Provided entries Start Marker

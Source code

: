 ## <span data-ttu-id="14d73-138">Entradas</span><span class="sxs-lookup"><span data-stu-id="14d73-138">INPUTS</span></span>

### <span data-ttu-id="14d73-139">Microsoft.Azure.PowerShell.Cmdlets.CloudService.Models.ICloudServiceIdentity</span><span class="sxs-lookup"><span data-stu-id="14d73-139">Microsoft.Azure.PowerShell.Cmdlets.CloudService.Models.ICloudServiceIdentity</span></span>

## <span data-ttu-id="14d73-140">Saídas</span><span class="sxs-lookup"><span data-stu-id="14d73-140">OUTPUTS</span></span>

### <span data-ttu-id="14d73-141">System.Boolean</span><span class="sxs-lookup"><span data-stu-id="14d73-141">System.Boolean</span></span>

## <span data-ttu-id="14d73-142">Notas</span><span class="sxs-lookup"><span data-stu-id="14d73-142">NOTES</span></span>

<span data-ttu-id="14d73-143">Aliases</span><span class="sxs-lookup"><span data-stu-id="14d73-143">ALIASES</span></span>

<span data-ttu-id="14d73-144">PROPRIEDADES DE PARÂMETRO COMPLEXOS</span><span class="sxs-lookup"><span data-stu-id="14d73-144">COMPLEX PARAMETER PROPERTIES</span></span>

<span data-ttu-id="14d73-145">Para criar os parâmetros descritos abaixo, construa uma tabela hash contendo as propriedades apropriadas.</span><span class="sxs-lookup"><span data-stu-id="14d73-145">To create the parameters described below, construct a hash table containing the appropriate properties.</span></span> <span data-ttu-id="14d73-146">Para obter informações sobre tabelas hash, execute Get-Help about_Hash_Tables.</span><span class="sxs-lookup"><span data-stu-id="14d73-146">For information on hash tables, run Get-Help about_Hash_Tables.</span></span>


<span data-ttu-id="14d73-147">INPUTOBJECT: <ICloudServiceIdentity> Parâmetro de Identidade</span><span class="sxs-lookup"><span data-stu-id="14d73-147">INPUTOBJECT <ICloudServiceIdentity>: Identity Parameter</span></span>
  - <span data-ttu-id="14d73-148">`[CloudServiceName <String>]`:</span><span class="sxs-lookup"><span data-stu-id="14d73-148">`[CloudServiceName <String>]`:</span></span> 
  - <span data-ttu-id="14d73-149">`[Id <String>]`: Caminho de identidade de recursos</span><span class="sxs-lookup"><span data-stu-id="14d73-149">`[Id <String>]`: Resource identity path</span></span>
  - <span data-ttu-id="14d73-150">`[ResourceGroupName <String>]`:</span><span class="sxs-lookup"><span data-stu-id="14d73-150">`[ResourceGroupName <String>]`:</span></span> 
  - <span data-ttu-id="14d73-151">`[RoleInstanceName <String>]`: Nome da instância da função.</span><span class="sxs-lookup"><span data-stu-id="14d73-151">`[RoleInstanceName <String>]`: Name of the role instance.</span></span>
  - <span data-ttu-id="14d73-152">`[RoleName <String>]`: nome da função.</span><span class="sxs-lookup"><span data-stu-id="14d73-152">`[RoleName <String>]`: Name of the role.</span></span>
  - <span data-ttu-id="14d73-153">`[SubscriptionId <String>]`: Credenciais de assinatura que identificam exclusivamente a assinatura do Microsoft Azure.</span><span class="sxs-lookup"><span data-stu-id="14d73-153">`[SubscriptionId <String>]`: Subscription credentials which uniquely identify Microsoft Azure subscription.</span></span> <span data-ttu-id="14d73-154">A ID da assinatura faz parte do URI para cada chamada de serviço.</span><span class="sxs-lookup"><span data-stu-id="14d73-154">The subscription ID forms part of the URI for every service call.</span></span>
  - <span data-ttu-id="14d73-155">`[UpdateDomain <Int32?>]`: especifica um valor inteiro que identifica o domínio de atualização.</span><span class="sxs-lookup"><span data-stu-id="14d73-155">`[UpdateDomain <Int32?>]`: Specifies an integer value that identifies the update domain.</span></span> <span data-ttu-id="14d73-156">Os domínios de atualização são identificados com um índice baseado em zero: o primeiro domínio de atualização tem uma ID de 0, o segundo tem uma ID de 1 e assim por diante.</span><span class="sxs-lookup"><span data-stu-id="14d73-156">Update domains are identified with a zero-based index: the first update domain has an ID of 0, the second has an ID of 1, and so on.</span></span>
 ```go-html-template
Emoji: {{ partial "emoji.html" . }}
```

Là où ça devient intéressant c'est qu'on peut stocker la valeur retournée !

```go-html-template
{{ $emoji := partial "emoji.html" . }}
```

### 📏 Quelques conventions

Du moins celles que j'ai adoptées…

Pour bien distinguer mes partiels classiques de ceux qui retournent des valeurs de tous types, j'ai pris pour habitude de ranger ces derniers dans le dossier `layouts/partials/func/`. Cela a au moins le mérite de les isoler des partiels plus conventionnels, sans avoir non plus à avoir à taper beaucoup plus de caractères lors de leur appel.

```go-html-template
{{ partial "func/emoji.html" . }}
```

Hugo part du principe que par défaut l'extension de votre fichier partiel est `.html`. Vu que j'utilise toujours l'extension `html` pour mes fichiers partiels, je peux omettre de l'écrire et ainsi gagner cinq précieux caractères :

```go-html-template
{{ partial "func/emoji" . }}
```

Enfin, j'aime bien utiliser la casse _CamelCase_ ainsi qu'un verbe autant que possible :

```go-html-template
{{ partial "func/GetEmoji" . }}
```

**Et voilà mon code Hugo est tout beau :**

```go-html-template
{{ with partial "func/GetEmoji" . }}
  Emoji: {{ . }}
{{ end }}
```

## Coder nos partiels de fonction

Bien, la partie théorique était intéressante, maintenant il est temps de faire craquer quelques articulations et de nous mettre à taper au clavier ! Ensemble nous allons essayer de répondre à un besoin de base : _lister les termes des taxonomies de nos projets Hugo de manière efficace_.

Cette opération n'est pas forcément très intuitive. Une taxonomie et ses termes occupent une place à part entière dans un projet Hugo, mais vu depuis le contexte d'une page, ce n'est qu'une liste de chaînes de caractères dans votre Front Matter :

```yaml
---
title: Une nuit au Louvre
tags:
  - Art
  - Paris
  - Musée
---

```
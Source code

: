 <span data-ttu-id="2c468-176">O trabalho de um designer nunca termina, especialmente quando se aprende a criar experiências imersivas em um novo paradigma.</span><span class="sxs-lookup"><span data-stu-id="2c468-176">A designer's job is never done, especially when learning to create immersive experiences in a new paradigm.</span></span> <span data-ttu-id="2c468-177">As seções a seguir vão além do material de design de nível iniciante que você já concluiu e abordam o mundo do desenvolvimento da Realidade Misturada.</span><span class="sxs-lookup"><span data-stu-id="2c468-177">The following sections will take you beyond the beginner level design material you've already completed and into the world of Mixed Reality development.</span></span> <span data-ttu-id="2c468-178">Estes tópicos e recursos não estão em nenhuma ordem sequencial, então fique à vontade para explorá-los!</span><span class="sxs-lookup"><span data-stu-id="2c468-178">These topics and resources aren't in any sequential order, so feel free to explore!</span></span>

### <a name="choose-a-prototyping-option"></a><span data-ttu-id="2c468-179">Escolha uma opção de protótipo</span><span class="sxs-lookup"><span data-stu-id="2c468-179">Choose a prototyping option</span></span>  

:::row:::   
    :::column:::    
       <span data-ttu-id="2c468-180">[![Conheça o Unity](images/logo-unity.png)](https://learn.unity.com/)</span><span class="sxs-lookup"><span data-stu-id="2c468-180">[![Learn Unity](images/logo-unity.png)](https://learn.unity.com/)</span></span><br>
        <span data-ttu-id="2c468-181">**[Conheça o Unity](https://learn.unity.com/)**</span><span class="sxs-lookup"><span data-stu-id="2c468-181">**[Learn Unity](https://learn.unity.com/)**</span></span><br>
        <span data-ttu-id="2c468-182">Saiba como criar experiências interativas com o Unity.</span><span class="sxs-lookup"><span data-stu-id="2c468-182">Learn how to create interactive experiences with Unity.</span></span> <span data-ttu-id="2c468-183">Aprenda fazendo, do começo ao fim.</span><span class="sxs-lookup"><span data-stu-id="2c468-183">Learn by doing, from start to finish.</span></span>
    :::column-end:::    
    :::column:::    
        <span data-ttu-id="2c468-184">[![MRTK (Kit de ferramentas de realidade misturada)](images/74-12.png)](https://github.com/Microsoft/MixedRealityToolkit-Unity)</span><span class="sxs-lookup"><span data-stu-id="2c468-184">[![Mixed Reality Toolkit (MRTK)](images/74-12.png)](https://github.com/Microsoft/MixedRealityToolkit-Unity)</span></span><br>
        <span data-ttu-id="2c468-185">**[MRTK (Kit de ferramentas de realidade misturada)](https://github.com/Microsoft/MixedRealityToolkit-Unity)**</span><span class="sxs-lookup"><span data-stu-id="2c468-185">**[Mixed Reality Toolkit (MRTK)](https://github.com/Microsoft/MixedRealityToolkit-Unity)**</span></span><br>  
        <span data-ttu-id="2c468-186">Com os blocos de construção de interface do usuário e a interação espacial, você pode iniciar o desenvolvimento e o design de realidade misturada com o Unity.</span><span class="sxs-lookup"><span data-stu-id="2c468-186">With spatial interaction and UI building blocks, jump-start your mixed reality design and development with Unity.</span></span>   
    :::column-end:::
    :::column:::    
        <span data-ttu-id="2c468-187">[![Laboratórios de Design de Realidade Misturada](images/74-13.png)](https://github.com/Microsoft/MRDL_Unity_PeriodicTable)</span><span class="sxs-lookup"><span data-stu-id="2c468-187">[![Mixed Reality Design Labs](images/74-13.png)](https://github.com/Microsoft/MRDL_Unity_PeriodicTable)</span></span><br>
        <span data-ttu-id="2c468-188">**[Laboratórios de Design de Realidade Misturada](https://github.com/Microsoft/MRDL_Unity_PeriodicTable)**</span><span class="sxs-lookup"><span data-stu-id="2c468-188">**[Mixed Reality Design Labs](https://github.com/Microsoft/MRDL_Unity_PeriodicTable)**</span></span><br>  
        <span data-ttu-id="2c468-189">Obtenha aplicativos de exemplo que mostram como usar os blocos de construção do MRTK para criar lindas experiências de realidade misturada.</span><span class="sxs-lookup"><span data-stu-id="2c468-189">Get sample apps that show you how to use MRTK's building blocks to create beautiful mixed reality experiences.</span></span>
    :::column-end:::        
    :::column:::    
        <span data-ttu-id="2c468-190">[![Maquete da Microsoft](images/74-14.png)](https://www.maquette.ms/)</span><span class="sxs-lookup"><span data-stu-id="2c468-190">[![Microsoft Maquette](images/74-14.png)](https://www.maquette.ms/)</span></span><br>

Provided entries End Marker

• **The task**
Each line of the entries above that contains "MixedRealityToolkit" is to be copied.

• **Solution below**
        <span data-ttu-id="2c468-184">[![MRTK (Kit de ferramentas de realidade misturada)](images/74-12.png)](https://github.com/Microsoft/MixedRealityToolkit-Unity)</span><span class="sxs-lookup"><span data-stu-id="2c468-184">[![Mixed Reality Toolkit (MRTK)](images/74-12.png)](https://github.com/Microsoft/MixedRealityToolkit-Unity)</span></span><br>
        <span data-ttu-id="2c468-185">**[MRTK (Kit de ferramentas de realidade misturada)](https://github.com/Microsoft/MixedRealityToolkit-Unity)**</span><span class="sxs-lookup"><span data-stu-id="2c468-185">**[Mixed Reality Toolkit (MRTK)](https://github.com/Microsoft/MixedRealityToolkit-Unity)**</span></span><br>  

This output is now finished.